5150 Elm's Way (5150, rue des Ormes) is a 2009 Canadian psychological horror film directed by Éric Tessier and starring René-Daniel Dubois and Marc-André Grondin. It is based on a novel with the same name, written by author Patrick Senécal.

==Plot==
Elm's Way is a calm street in a small town. When Yannick falls from his bike, he knocks on the door of the Beaulieu residence, to call a cab home. Entering the house, Yannick hears a man screaming upstairs. When he finally encounters the source of the screams, he realizes that Beaulieu has wounded the man and was holding him hostage. Beaulieu then locks down Yannick in fear of him calling the police. Over time, he learns Beaulieu is a righteous psychopath and fanatical chess player who kills drug-dealers, pedophiles and other bad people for a better world.

Weeks pass and Yannick remains a prisoner, though is otherwise not mistreated by Beaulieu.

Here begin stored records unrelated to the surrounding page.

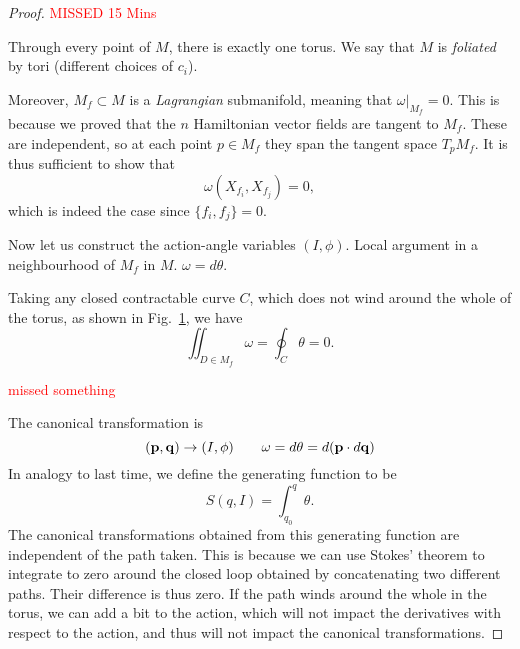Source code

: 
\begin{proof}
  \textcolor{red}{MISSED 15 Mins}
  
  Through every point of $M$, there is exactly one torus. We say that $M$ is \emph{foliated} by tori (different choices of $c_i$).
  
  Moreover, $M_f \subset M$ is a \emph{Lagrangian} submanifold, meaning that $\omega \rvert_{M_f} = 0$.
  This is because we proved that the $n$ Hamiltonian vector fields are tangent to $M_f$. These are independent, so at each point $p \in M_f$ they span the tangent space $T_p M_f$.
  It is thus sufficient to show that
  \begin{equation}
    \omega (X_{f_i}, X_{f_j}) = 0,
  \end{equation}
  which is indeed the case since $\{f_i, f_j\} = 0$.
  
  Now let us construct the action-angle variables $(I, \phi)$.
  Local argument in a neighbourhood of $M_f$ in $M$.
  $\omega = d \theta$.
  
  Taking any closed contractable curve $C$, which does not wind around the whole of the torus, as shown in Fig.~\ref{fig:l9f2}, we have
  \begin{equation}
    \iint_{D \in M_f} \omega = \oint_C \theta = 0.
  \end{equation}
  \begin{figure}[tbhp]
    \centering
    \def\svgwidth{0.4\columnwidth}
    
    \caption{}
    \label{fig:l9f2}
  \end{figure}
  
  \textcolor{red}{missed something}
  
  The canonical transformation is
  \begin{equation}
    (\vb{p}, \vb{q}) \to (I, \phi)\qquad
    \omega = d \theta = d (\vb{p} \cdot d\vb{q})
  \end{equation}
  In analogy to last time, we define the generating function to be
  \begin{equation}
    S (q, I) = \int_{q_0}^{q} \theta.
  \end{equation}
  The canonical transformations obtained from this generating function are independent of the path taken.
  This is because we can use Stokes' theorem to integrate to zero around the closed loop obtained by concatenating two different paths. Their difference is thus zero.
  If the path winds around the whole in the torus, we can add a bit to the action, which will not impact the derivatives with respect to the action, and thus will not impact the canonical transformations.
  

\end{proof}
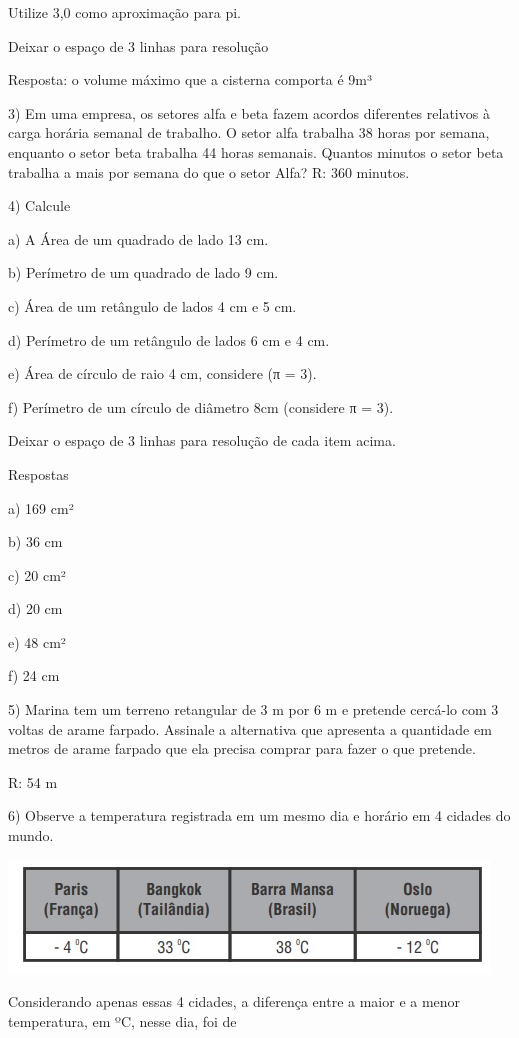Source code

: Utilize 3,0 como aproximação para pi.

Deixar o espaço de 3 linhas para resolução

Resposta: o volume máximo que a cisterna comporta é 9m³

3) Em uma empresa, os setores alfa e beta fazem acordos diferentes
relativos à carga horária semanal de trabalho. O setor alfa trabalha 38
horas por semana, enquanto o setor beta trabalha 44 horas semanais.
Quantos minutos o setor beta trabalha a mais por semana do que o setor
Alfa? R: 360 minutos.

4) Calcule

a) A Área de um quadrado de lado 13 cm.

b) Perímetro de um quadrado de lado 9 cm.

c) Área de um retângulo de lados 4 cm e 5 cm.

d) Perímetro de um retângulo de lados 6 cm e 4 cm.

e) Área de círculo de raio 4 cm, considere (π = 3).

f) Perímetro de um círculo de diâmetro 8cm (considere π = 3).

Deixar o espaço de 3 linhas para resolução de cada item acima.

Respostas

a) 169 cm²

b) 36 cm

c) 20 cm²

d) 20 cm

e) 48 cm²

f) 24 cm

5) Marina tem um terreno retangular de 3 m por 6 m e pretende cercá-lo
com 3 voltas de arame farpado. Assinale a alternativa que apresenta a
quantidade em metros de arame farpado que ela precisa comprar para fazer
o que pretende.

R: 54 m

6) Observe a temperatura registrada em um mesmo dia e horário em 4
cidades do mundo.

\includegraphics[width=5.03125in,height=1.1875in]{./imgSAEB_6_MAT/media/image96.png}

Considerando apenas essas 4 cidades, a diferença entre a maior e a menor
temperatura, em ºC, nesse dia, foi de

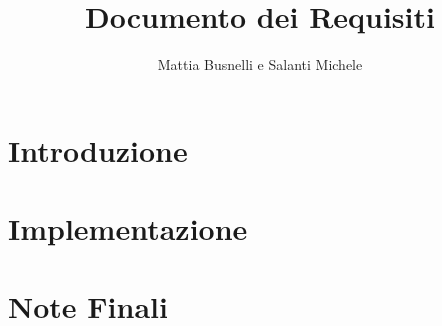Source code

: \documentclass{report}
\title{Documento dei Requisiti}
\author{Mattia Busnelli e Salanti Michele}
\begin{document}


\renewcommand{\cftsecleader}{\cftdotfill{\cftdotsep}}
\tableofcontents


\chapter{Introduzione}


\chapter{Implementazione}


\chapter{Note Finali}




\end{document}
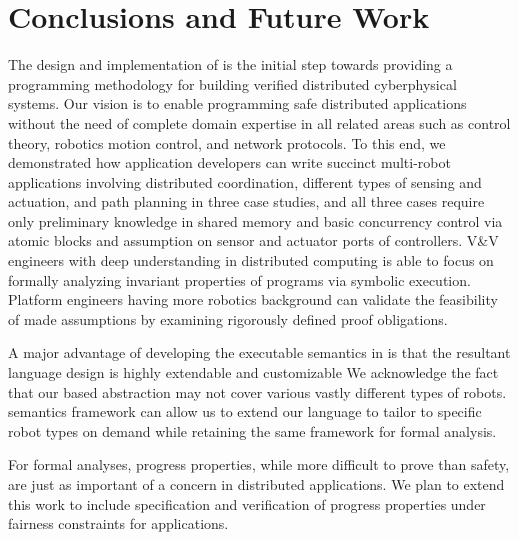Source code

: \section{Conclusions and Future Work}

The design and implementation of \lgname is the initial step towards providing a programming methodology for building verified distributed cyberphysical systems.
Our vision is to enable programming safe distributed applications without the need of complete domain expertise in all related areas such as control theory, robotics motion control, and network protocols.
To this end, we demonstrated how \lgname application developers can write succinct multi-robot applications involving distributed coordination,
different types of sensing and actuation, and path planning in three case studies,
and all three cases require only preliminary knowledge
in shared memory and basic concurrency control via atomic blocks and assumption on sensor and actuator ports of controllers.
V\&V engineers with deep understanding in distributed computing is able to focus on formally analyzing invariant properties of \lgname programs via symbolic execution.
Platform engineers having more robotics background can validate the feasibility of made assumptions by examining rigorously defined proof obligations.

A major advantage of developing the executable semantics in \K is that the resultant language design is highly extendable and customizable
We acknowledge the fact that our \portasum based abstraction may not cover various vastly different types of robots.
\K semantics framework can allow us to extend our language to tailor to specific robot types on demand
while retaining the same framework for formal analysis.

For formal analyses,
progress properties, while more difficult to prove than safety, are just as important of a concern in distributed applications.
We plan to extend this work to include specification and verification of progress properties under fairness constraints for \lgname applications.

He tries to escape, but is recaptured by Beaulieu's daughter Michelle, who breaks his leg. As he has done nothing wrong, Beaulieu doesn't want to kill Yannick and eventually agrees to let him go if he wins a game of chess against him, Beaulieu having never lost a game in his life so far. They play chess constantly, but Yannick never wins, though he rattles Beaulieu by once managing a draw. After Beaulieu's wife and daughter finally stand up to Beaulieu, they free Yannick. But Yannick has gone mad sitting locked in the room playing chess games against Beaulieu and doesn't leave, believing that the only option to stop Beaulieu is to win against him.

In the final showdown, the two play a chess game in the cellar, where Beaulieu has conserved all of his victims and placed them as pieces on a giant chessboard. During the game, Beaulieu's little stepdaughter enters the cellar and witnesses her dead mother placed as a piece on the chessboard. She is then shot accidentally by Beaulieu, which renders him catatonic. The police arrive, free Yannick and arrest Beaulieu. Four months later, Yannick is still madly obsessed with the interrupted chess game, so thoroughly consumed by the thought of the final position that he alienates himself from his girlfriend.

==Production==
The film was filmed at Melrose Studios in Saint-Hubert, Québec, Canada.

===Awards===
Éric Tessier won for his script the Audience Award at the Gérardmer Film Festival and Joan-Patricia Parris was nominated for the Jutra Award for the best make-up.

==Release==
The film premiered on 9 October 2009 in Canada.